Adjusting for covariates, the four-year cumulative risk of hypothyroidism for lithium (8.8%) was 1.39-fold that of the lowest risk therapy, oxcarbazepine (6.3%). Lithium was non-statistically significantly different from quetiapine. While lithium conferred a higher risk when compared to all other treatments combined as a group, hypothyroidism risk error bars overlapped for all drugs. Treatment (p = 3.86e-3), age (p = 6.91e-10), sex (p = 3.93e-7), and thyroid testing (p = 2.79e-87) affected risk. Patients taking lithium were tested for hypothyroidism 2.26-3.05 times more frequently than those on other treatments.
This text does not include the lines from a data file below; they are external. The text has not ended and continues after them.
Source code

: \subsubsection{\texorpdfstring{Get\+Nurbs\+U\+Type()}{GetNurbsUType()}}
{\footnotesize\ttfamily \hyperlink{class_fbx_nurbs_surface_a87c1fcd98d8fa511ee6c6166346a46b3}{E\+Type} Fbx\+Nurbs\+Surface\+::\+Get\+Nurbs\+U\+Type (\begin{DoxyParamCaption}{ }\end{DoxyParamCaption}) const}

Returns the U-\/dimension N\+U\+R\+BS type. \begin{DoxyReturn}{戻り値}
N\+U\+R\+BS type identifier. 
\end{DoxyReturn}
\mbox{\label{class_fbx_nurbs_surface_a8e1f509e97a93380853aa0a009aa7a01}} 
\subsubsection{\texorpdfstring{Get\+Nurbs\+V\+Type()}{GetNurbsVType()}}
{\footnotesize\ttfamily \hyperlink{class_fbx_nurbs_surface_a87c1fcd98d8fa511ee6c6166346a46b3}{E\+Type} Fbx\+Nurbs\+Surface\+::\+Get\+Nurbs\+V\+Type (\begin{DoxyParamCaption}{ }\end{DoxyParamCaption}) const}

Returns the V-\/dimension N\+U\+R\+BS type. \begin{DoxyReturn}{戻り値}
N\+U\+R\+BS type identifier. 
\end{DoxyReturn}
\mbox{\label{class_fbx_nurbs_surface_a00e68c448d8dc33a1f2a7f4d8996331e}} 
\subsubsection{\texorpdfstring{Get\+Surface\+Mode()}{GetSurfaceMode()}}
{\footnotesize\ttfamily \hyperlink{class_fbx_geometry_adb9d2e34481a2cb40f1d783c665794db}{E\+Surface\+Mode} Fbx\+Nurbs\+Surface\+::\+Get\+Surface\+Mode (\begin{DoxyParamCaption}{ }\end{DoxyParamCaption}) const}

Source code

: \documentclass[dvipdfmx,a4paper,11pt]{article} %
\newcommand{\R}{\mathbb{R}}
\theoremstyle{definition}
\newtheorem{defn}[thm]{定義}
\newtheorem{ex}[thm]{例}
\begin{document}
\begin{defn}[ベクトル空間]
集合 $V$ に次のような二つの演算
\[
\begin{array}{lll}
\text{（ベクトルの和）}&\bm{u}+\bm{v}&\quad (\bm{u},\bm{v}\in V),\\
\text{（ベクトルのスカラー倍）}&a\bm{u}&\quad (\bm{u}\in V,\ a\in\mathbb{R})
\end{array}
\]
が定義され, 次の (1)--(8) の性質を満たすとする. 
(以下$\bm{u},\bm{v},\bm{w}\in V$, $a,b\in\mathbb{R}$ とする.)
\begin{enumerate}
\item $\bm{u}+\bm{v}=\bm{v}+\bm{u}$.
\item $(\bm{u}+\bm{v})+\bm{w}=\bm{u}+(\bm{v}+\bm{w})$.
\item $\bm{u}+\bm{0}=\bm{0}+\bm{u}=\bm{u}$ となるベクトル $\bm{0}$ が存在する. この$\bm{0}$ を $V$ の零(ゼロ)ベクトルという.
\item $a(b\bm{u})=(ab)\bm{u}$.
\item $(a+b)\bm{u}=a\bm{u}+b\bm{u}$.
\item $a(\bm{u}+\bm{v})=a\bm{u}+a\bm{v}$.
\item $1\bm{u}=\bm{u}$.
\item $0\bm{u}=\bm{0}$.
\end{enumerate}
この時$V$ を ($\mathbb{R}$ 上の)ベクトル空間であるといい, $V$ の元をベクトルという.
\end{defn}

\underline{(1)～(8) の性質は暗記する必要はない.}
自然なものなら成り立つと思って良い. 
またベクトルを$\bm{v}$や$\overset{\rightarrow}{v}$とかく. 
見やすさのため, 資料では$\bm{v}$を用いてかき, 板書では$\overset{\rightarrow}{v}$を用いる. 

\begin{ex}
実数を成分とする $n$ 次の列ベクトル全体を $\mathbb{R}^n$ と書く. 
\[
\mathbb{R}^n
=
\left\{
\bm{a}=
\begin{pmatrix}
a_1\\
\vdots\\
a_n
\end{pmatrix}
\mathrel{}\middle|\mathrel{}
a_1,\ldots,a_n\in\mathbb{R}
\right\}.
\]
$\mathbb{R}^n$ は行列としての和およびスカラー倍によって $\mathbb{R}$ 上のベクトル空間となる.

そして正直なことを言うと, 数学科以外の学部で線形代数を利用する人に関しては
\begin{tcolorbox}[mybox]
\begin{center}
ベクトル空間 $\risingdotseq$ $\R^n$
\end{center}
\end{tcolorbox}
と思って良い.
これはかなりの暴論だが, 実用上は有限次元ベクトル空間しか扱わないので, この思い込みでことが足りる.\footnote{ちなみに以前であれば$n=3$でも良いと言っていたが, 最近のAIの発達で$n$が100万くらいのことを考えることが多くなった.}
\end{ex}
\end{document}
Thyroid abnormalities occur frequently in patients with BD regardless of treatment. Therefore, patients should be regularly tested for clinical or subclinical thyroid abnormalities on all therapies and treated as indicated to prevent adverse effects of hormone imbalances on mood.
几十年来,双相情感障碍(BD)患者的甲状腺异常一直与锂盐治疗有关,但对其他药物的研究较少。我们的目的是比较锂盐与常用于BD的抗惊厥药和第二代抗精神病药导致甲状腺功能减退的风险。
采用竞争风险生存分析方法,对24574例BD患者的行政索赔数据进行分析。纳入标准为:(i)既往无甲状腺功能减退诊断且未接受BD药物治疗1年,(ii)随后在使用碳酸锂、心境稳定剂抗惊厥药(拉莫三嗪、丙戊酸盐、奥卡西平或卡马西平)或抗精神病药(阿立哌唑、奥氮平、利培酮或喹硫平)进行BD单一疗法期间至少进行一次甲状腺检查。结果指标是在存在结束单一疗法的竞争风险的情况下,每种药物导致甲状腺功能减退的累积发生率,并根据年龄、性别、医生就诊次数和甲状腺检查进行调整。
校正协变量后,锂盐导致甲状腺功能减退症的4年累积风险(8.8%)是风险最低的疗法奥卡西平(6.3%)的1.39倍。锂盐与喹硫平的差异无统计学意义。虽然与所有其他治疗方法合并作为一组相比,锂盐的风险更高,但所有药物的甲状腺功能减退风险误差线重叠。治疗(p = 3.86e-3)、年龄(p = 6.91e-10)、性别(p = 3.93e-7)和甲状腺检查(p = 2.79e-87)会影响风险。服用锂盐患者进行甲状腺功能减退检查的频率比接受其他治疗的患者高2.26至3.05倍。
无论接受何种治疗,BD患者中甲状腺异常都很常见。因此,应对所有接受治疗的患者定期进行临床或亚临床甲状腺异常检查,并根据指征进行治疗,以预防激素失衡对情绪产生的不良影响。